## TASK TO CARRY OUT
Output every line below exactly, please, omitting pictures.

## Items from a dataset
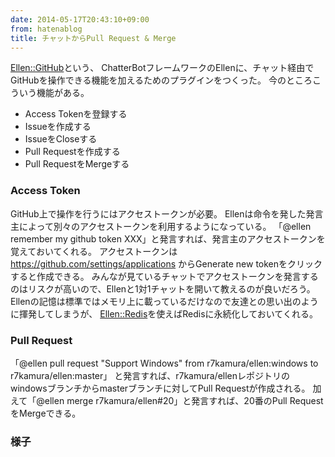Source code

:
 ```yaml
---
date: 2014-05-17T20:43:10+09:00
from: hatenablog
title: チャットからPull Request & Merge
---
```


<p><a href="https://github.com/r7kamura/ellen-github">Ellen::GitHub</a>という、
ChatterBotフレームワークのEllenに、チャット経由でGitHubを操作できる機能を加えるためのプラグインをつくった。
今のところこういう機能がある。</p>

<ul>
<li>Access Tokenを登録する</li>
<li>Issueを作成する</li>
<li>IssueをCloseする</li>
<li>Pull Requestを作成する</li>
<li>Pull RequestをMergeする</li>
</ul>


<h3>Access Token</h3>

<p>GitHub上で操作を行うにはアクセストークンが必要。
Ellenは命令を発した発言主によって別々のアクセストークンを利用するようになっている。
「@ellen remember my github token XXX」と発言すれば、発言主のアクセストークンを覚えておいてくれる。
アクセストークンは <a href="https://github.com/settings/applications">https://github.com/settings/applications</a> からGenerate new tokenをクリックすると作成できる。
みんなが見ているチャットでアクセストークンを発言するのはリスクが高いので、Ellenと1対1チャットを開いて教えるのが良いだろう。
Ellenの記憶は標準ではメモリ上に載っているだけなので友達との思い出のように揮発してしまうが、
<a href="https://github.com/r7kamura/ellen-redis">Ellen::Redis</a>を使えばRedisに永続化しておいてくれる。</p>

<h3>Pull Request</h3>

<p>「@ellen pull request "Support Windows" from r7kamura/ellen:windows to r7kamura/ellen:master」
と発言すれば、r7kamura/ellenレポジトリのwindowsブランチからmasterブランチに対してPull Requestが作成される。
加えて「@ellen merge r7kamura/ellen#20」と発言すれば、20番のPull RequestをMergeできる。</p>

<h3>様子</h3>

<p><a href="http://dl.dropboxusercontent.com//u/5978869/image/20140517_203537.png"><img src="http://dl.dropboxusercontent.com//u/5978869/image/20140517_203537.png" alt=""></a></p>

## THE COMPLETED TASK
Source code

:
 ```yaml
---
date: 2014-05-17T20:43:10+09:00
from: hatenablog
title: チャットからPull Request & Merge
---
```


<p><a href="https://github.com/r7kamura/ellen-github">Ellen::GitHub</a>という、
ChatterBotフレームワークのEllenに、チャット経由でGitHubを操作できる機能を加えるためのプラグインをつくった。
今のところこういう機能がある。</p>

<ul>
<li>Access Tokenを登録する</li>
<li>Issueを作成する</li>
<li>IssueをCloseする</li>
<li>Pull Requestを作成する</li>
<li>Pull RequestをMergeする</li>
</ul>


<h3>Access Token</h3>

<p>GitHub上で操作を行うにはアクセストークンが必要。
Ellenは命令を発した発言主によって別々のアクセストークンを利用するようになっている。
「@ellen remember my github token XXX」と発言すれば、発言主のアクセストークンを覚えておいてくれる。
アクセストークンは <a href="https://github.com/settings/applications">https://github.com/settings/applications</a> からGenerate new tokenをクリックすると作成できる。
みんなが見ているチャットでアクセストークンを発言するのはリスクが高いので、Ellenと1対1チャットを開いて教えるのが良いだろう。
Ellenの記憶は標準ではメモリ上に載っているだけなので友達との思い出のように揮発してしまうが、
<a href="https://github.com/r7kamura/ellen-redis">Ellen::Redis</a>を使えばRedisに永続化しておいてくれる。</p>

<h3>Pull Request</h3>

<p>「@ellen pull request "Support Windows" from r7kamura/ellen:windows to r7kamura/ellen:master」
と発言すれば、r7kamura/ellenレポジトリのwindowsブランチからmasterブランチに対してPull Requestが作成される。
加えて「@ellen merge r7kamura/ellen#20」と発言すれば、20番のPull RequestをMergeできる。</p>

<h3>様子</h3>

<p><a href="http://dl.dropboxusercontent.com//u/5978869/image/20140517_203537.png"><img src="http://dl.dropboxusercontent.com//u/5978869/image/20140517_203537.png" alt=""></a></p>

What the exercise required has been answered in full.